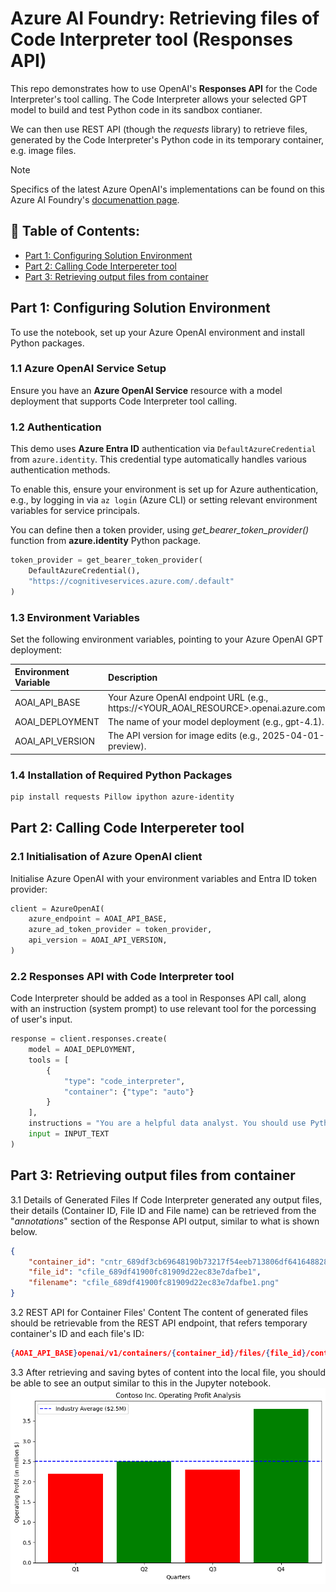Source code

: # Azure AI Foundry: Retrieving files of Code Interpreter tool (Responses API)

This repo demonstrates how to use OpenAI's **Responses API** for the Code Interpreter's tool calling. The Code Interpreter allows your selected GPT model to build and test Python code in its sandbox contianer.

We can then use REST API (though the *requests* library) to retrieve files, generated by the Code Interpreter's Python code in its temporary container, e.g. image files.

> [!NOTE]
> Specifics of the latest Azure OpenAI's implementations can be found on this Azure AI Foundry's [documenattion page](https://learn.microsoft.com/en-us/azure/ai-foundry/openai/how-to/responses).

## 📑 Table of Contents:
- [Part 1: Configuring Solution Environment](#part-1-configuring-solution-environment)
- [Part 2: Calling Code Interpereter tool]()
- [Part 3: Retrieving output files from container]()

## Part 1: Configuring Solution Environment
To use the notebook, set up your Azure OpenAI environment and install Python packages.

### 1.1 Azure OpenAI Service Setup
Ensure you have an **Azure OpenAI Service** resource with a model deployment that supports Code Interpreter tool calling.

### 1.2 Authentication
This demo uses **Azure Entra ID** authentication via `DefaultAzureCredential` from `azure.identity`. This credential type automatically handles various authentication methods.

To enable this, ensure your environment is set up for Azure authentication, e.g., by logging in via `az login` (Azure CLI) or setting relevant environment variables for service principals.

You can define then a token provider, using _get_bearer_token_provider()_ function from **azure.identity** Python package.
``` Python
token_provider = get_bearer_token_provider(
    DefaultAzureCredential(),
    "https://cognitiveservices.azure.com/.default"
)
```

### 1.3 Environment Variables
Set the following environment variables, pointing to your Azure OpenAI GPT deployment:

| Environment Variable     | Description                                                                             |
| :----------------------- | :-------------------------------------------------------------------------------------- |
| AOAI_API_BASE            | Your Azure OpenAI endpoint URL (e.g., https://<YOUR_AOAI_RESOURCE>.openai.azure.com).   |
| AOAI_DEPLOYMENT          | The name of your model deployment (e.g., gpt-4.1).                                      |
| AOAI_API_VERSION         | The API version for image edits (e.g., 2025-04-01-preview).                             |

### 1.4 Installation of Required Python Packages
``` Bash
pip install requests Pillow ipython azure-identity
```

## Part 2: Calling Code Interpereter tool

### 2.1 Initialisation of Azure OpenAI client
Initialise Azure OpenAI with your environment variables and Entra ID token provider:
``` Python
client = AzureOpenAI(
    azure_endpoint = AOAI_API_BASE,
    azure_ad_token_provider = token_provider,
    api_version = AOAI_API_VERSION,
)
```

### 2.2 Responses API with Code Interpreter tool
Code Interpreter should be added as a tool in Responses API call, along with an instruction (system prompt) to use relevant tool for the porcessing of user's input.
``` Python
response = client.responses.create(
    model = AOAI_DEPLOYMENT,
    tools = [
        {
            "type": "code_interpreter",
            "container": {"type": "auto"}
        }
    ],
    instructions = "You are a helpful data analyst. You should use Python tool to perform required calculations.",
    input = INPUT_TEXT
)
```

## Part 3: Retrieving output files from container

3.1 Details of Generated Files
If Code Interpreter generated any output files, their details (Container ID, File ID and File name) can be retrieved from the "_annotations_" section of the Response API output, similar to what is shown below.
``` JSON
{
    "container_id": "cntr_689df3cb69648190b73217f54eeb713806df641648828556",
    "file_id": "cfile_689df41900fc81909d22ec83e7dafbe1",
    "filename": "cfile_689df41900fc81909d22ec83e7dafbe1.png"
}
```

3.2 REST API for Container Files' Content
The content of generated files should be retrievable from the REST API endpoint, that refers temporary container's ID and each file's ID:
``` JSON
{AOAI_API_BASE}openai/v1/containers/{container_id}/files/{file_id}/content
```

3.3 After retrieving and saving bytes of content into the local file, you should be able to see an output similar to this in the Jupyter notebook.
![Image of Contoso Operating Profit chart](images/contoso_operating_profit.png)
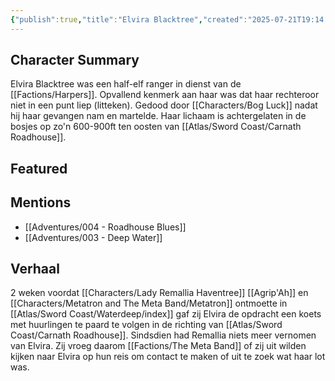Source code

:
 ```yaml
---
{"publish":true,"title":"Elvira Blacktree","created":"2025-07-21T19:14:15.037+02:00","modified":"2025-07-24T20:51:41.824+02:00","published":"2025-07-24T20:51:41.824+02:00","cssclasses":""}
---
```


## Character Summary
Elvira Blacktree was een half-elf ranger in dienst van de [[Factions/Harpers]]. Opvallend kenmerk aan haar was dat haar rechteroor niet in een punt liep (litteken). Gedood door [[Characters/Bog Luck]] nadat hij haar gevangen nam en martelde. Haar lichaam is achtergelaten in de bosjes op zo'n 600-900ft ten oosten van [[Atlas/Sword Coast/Carnath Roadhouse]].

## Featured

## Mentions
- [[Adventures/004 - Roadhouse Blues]]
- [[Adventures/003 - Deep Water]]

## Verhaal
2 weken voordat [[Characters/Lady Remallia Haventree]] [[Agrip'Ah]] en [[Characters/Metatron and The Meta Band/Metatron]] ontmoette in [[Atlas/Sword Coast/Waterdeep/index]] gaf zij Elvira de opdracht een koets met huurlingen te paard te volgen in de richting van [[Atlas/Sword Coast/Carnath Roadhouse]]. Sindsdien had Remallia niets meer vernomen van Elvira. Zij vroeg daarom [[Factions/The Meta Band]] of zij uit wilden kijken naar Elvira op hun reis om contact te maken of uit te zoek wat haar lot was.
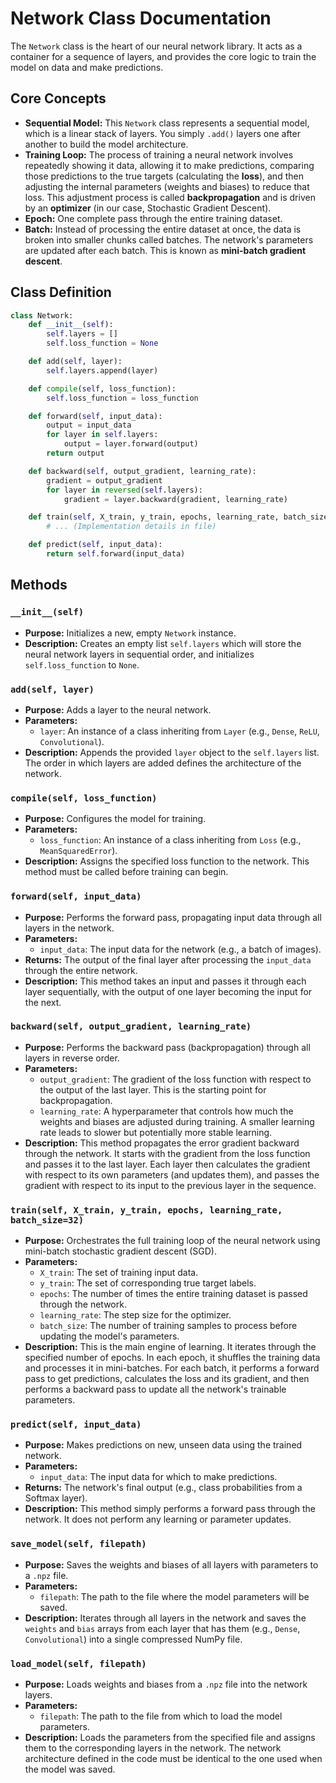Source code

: # Network Class Documentation

The `Network` class is the heart of our neural network library. It acts as a container for a sequence of layers, and provides the core logic to train the model on data and make predictions.

## Core Concepts

*   **Sequential Model:** This `Network` class represents a sequential model, which is a linear stack of layers. You simply `.add()` layers one after another to build the model architecture.
*   **Training Loop:** The process of training a neural network involves repeatedly showing it data, allowing it to make predictions, comparing those predictions to the true targets (calculating the **loss**), and then adjusting the internal parameters (weights and biases) to reduce that loss. This adjustment process is called **backpropagation** and is driven by an **optimizer** (in our case, Stochastic Gradient Descent).
*   **Epoch:** One complete pass through the entire training dataset.
*   **Batch:** Instead of processing the entire dataset at once, the data is broken into smaller chunks called batches. The network's parameters are updated after each batch. This is known as **mini-batch gradient descent**.

## Class Definition

```python
class Network:
    def __init__(self):
        self.layers = []
        self.loss_function = None

    def add(self, layer):
        self.layers.append(layer)

    def compile(self, loss_function):
        self.loss_function = loss_function

    def forward(self, input_data):
        output = input_data
        for layer in self.layers:
            output = layer.forward(output)
        return output

    def backward(self, output_gradient, learning_rate):
        gradient = output_gradient
        for layer in reversed(self.layers):
            gradient = layer.backward(gradient, learning_rate)

    def train(self, X_train, y_train, epochs, learning_rate, batch_size=32):
        # ... (Implementation details in file)

    def predict(self, input_data):
        return self.forward(input_data)
```

## Methods

### `__init__(self)`

*   **Purpose:** Initializes a new, empty `Network` instance.
*   **Description:** Creates an empty list `self.layers` which will store the neural network layers in sequential order, and initializes `self.loss_function` to `None`.

### `add(self, layer)`

*   **Purpose:** Adds a layer to the neural network.
*   **Parameters:**
    *   `layer`: An instance of a class inheriting from `Layer` (e.g., `Dense`, `ReLU`, `Convolutional`).
*   **Description:** Appends the provided `layer` object to the `self.layers` list. The order in which layers are added defines the architecture of the network.

### `compile(self, loss_function)`

*   **Purpose:** Configures the model for training.
*   **Parameters:**
    *   `loss_function`: An instance of a class inheriting from `Loss` (e.g., `MeanSquaredError`).
*   **Description:** Assigns the specified loss function to the network. This method must be called before training can begin.

### `forward(self, input_data)`

*   **Purpose:** Performs the forward pass, propagating input data through all layers in the network.
*   **Parameters:**
    *   `input_data`: The input data for the network (e.g., a batch of images).
*   **Returns:** The output of the final layer after processing the `input_data` through the entire network.
*   **Description:** This method takes an input and passes it through each layer sequentially, with the output of one layer becoming the input for the next.

### `backward(self, output_gradient, learning_rate)`

*   **Purpose:** Performs the backward pass (backpropagation) through all layers in reverse order.
*   **Parameters:**
    *   `output_gradient`: The gradient of the loss function with respect to the output of the last layer. This is the starting point for backpropagation.
    *   `learning_rate`: A hyperparameter that controls how much the weights and biases are adjusted during training. A smaller learning rate leads to slower but potentially more stable learning.
*   **Description:** This method propagates the error gradient backward through the network. It starts with the gradient from the loss function and passes it to the last layer. Each layer then calculates the gradient with respect to its own parameters (and updates them), and passes the gradient with respect to its input to the previous layer in the sequence.

### `train(self, X_train, y_train, epochs, learning_rate, batch_size=32)`

*   **Purpose:** Orchestrates the full training loop of the neural network using mini-batch stochastic gradient descent (SGD).
*   **Parameters:**
    *   `X_train`: The set of training input data.
    *   `y_train`: The set of corresponding true target labels.
    *   `epochs`: The number of times the entire training dataset is passed through the network.
    *   `learning_rate`: The step size for the optimizer.
    *   `batch_size`: The number of training samples to process before updating the model's parameters.
*   **Description:** This is the main engine of learning. It iterates through the specified number of epochs. In each epoch, it shuffles the training data and processes it in mini-batches. For each batch, it performs a forward pass to get predictions, calculates the loss and its gradient, and then performs a backward pass to update all the network's trainable parameters.

### `predict(self, input_data)`

*   **Purpose:** Makes predictions on new, unseen data using the trained network.
*   **Parameters:**
    *   `input_data`: The input data for which to make predictions.
*   **Returns:** The network's final output (e.g., class probabilities from a Softmax layer).
*   **Description:** This method simply performs a forward pass through the network. It does not perform any learning or parameter updates.

### `save_model(self, filepath)`

*   **Purpose:** Saves the weights and biases of all layers with parameters to a `.npz` file.
*   **Parameters:**
    *   `filepath`: The path to the file where the model parameters will be saved.
*   **Description:** Iterates through all layers in the network and saves the `weights` and `bias` arrays from each layer that has them (e.g., `Dense`, `Convolutional`) into a single compressed NumPy file.

### `load_model(self, filepath)`

*   **Purpose:** Loads weights and biases from a `.npz` file into the network layers.
*   **Parameters:**
    *   `filepath`: The path to the file from which to load the model parameters.
*   **Description:** Loads the parameters from the specified file and assigns them to the corresponding layers in the network. The network architecture defined in the code must be identical to the one used when the model was saved.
· · ·
If a line of the data contains the word "Adventures", it should be counted; state the total and nothing more.

Task answer: 2